**Required action**
Extract from the entries below, exactly as given, only the lines from the line containing "Jung in a 1955 interview" to the line containing "Jung became a", both lines included.

**Input data**

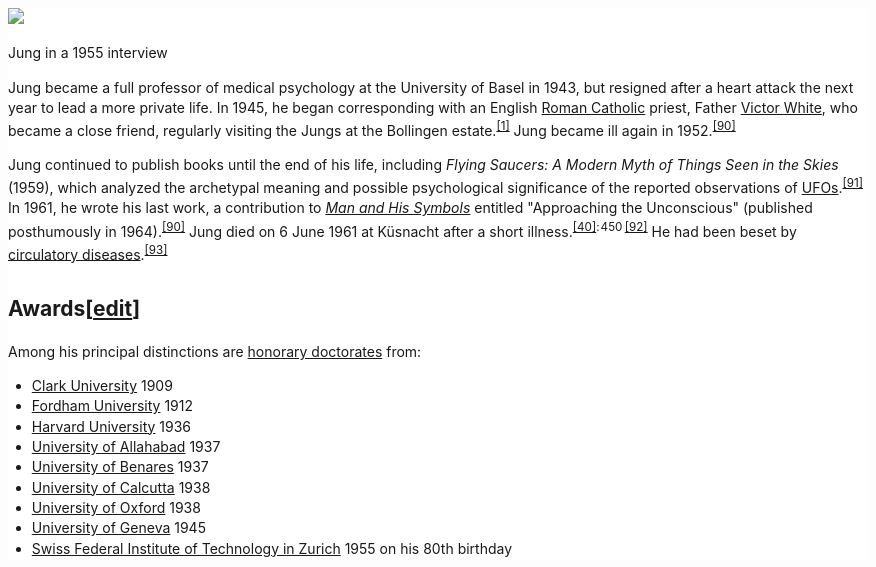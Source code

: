 [![](https://upload.wikimedia.org/wikipedia/commons/thumb/6/6f/Interview_with_C._G._Jung_in_K%C3%BCsnacht_%28Carl_Gustav_Jung%29%2C_Swiss_psychiatrist%2C_depth_psychologist_5.tif/lossy-page1-170px-Interview_with_C._G._Jung_in_K%C3%BCsnacht_%28Carl_Gustav_Jung%29%2C_Swiss_psychiatrist%2C_depth_psychologist_5.tif.jpg)](https://en.wikipedia.org/wiki/File:Interview_with_C._G._Jung_in_K%C3%BCsnacht_(Carl_Gustav_Jung),_Swiss_psychiatrist,_depth_psychologist_5.tif)

Jung in a 1955 interview

Jung became a full professor of medical psychology at the University of Basel in 1943, but resigned after a heart attack the next year to lead a more private life. In 1945, he began corresponding with an English [Roman Catholic](https://en.wikipedia.org/wiki/Roman_Catholic "Roman Catholic") priest, Father [Victor White](https://en.wikipedia.org/wiki/Victor_White_(priest) "Victor White (priest)"), who became a close friend, regularly visiting the Jungs at the Bollingen estate.<sup id="cite_ref-:2_1-1"><a href="https://en.wikipedia.org/wiki/Carl_Jung#cite_note-:2-1">[1]</a></sup> Jung became ill again in 1952.<sup id="cite_ref-FOOTNOTEHoerniFischerKaufmann2019262_91-0"><a href="https://en.wikipedia.org/wiki/Carl_Jung#cite_note-FOOTNOTEHoerniFischerKaufmann2019262-91">[90]</a></sup>

Jung continued to publish books until the end of his life, including _Flying Saucers: A Modern Myth of Things Seen in the Skies_ (1959), which analyzed the archetypal meaning and possible psychological significance of the reported observations of [UFOs](https://en.wikipedia.org/wiki/UFO "UFO").<sup id="cite_ref-92"><a href="https://en.wikipedia.org/wiki/Carl_Jung#cite_note-92">[91]</a></sup> In 1961, he wrote his last work, a contribution to _[Man and His Symbols](https://en.wikipedia.org/wiki/Man_and_His_Symbols "Man and His Symbols")_ entitled "Approaching the Unconscious" (published posthumously in 1964).<sup id="cite_ref-FOOTNOTEHoerniFischerKaufmann2019262_91-1"><a href="https://en.wikipedia.org/wiki/Carl_Jung#cite_note-FOOTNOTEHoerniFischerKaufmann2019262-91">[90]</a></sup> Jung died on 6 June 1961 at Küsnacht after a short illness.<sup id="cite_ref-hayman2001_41-1"><a href="https://en.wikipedia.org/wiki/Carl_Jung#cite_note-hayman2001-41">[40]</a></sup><sup><span title="Page / location: 450">: 450 </span></sup> <sup id="cite_ref-93"><a href="https://en.wikipedia.org/wiki/Carl_Jung#cite_note-93">[92]</a></sup> He had been beset by [circulatory diseases](https://en.wikipedia.org/wiki/Cardiovascular_disease "Cardiovascular disease").<sup id="cite_ref-94"><a href="https://en.wikipedia.org/wiki/Carl_Jung#cite_note-94">[93]</a></sup>

## Awards\[[edit](https://en.wikipedia.org/w/index.php?title=Carl_Jung&action=edit&section=20 "Edit section: Awards")\]

Among his principal distinctions are [honorary doctorates](https://en.wikipedia.org/wiki/Honorary_doctorate "Honorary doctorate") from:

-   [Clark University](https://en.wikipedia.org/wiki/Clark_University "Clark University") 1909
-   [Fordham University](https://en.wikipedia.org/wiki/Fordham_University "Fordham University") 1912
-   [Harvard University](https://en.wikipedia.org/wiki/Harvard_University "Harvard University") 1936
-   [University of Allahabad](https://en.wikipedia.org/wiki/University_of_Allahabad "University of Allahabad") 1937
-   [University of Benares](https://en.wikipedia.org/wiki/University_of_Benares "University of Benares") 1937
-   [University of Calcutta](https://en.wikipedia.org/wiki/University_of_Calcutta "University of Calcutta") 1938
-   [University of Oxford](https://en.wikipedia.org/wiki/University_of_Oxford "University of Oxford") 1938
-   [University of Geneva](https://en.wikipedia.org/wiki/University_of_Geneva "University of Geneva") 1945
-   [Swiss Federal Institute of Technology in Zurich](https://en.wikipedia.org/wiki/ETH "ETH") 1955 on his 80th birthday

**Written response**
Jung in a 1955 interview

Jung became a full professor of medical psychology at the University of Basel in 1943, but resigned after a heart attack the next year to lead a more private life. In 1945, he began corresponding with an English [Roman Catholic](https://en.wikipedia.org/wiki/Roman_Catholic "Roman Catholic") priest, Father [Victor White](https://en.wikipedia.org/wiki/Victor_White_(priest) "Victor White (priest)"), who became a close friend, regularly visiting the Jungs at the Bollingen estate.<sup id="cite_ref-:2_1-1"><a href="https://en.wikipedia.org/wiki/Carl_Jung#cite_note-:2-1">[1]</a></sup> Jung became ill again in 1952.<sup id="cite_ref-FOOTNOTEHoerniFischerKaufmann2019262_91-0"><a href="https://en.wikipedia.org/wiki/Carl_Jung#cite_note-FOOTNOTEHoerniFischerKaufmann2019262-91">[90]</a></sup>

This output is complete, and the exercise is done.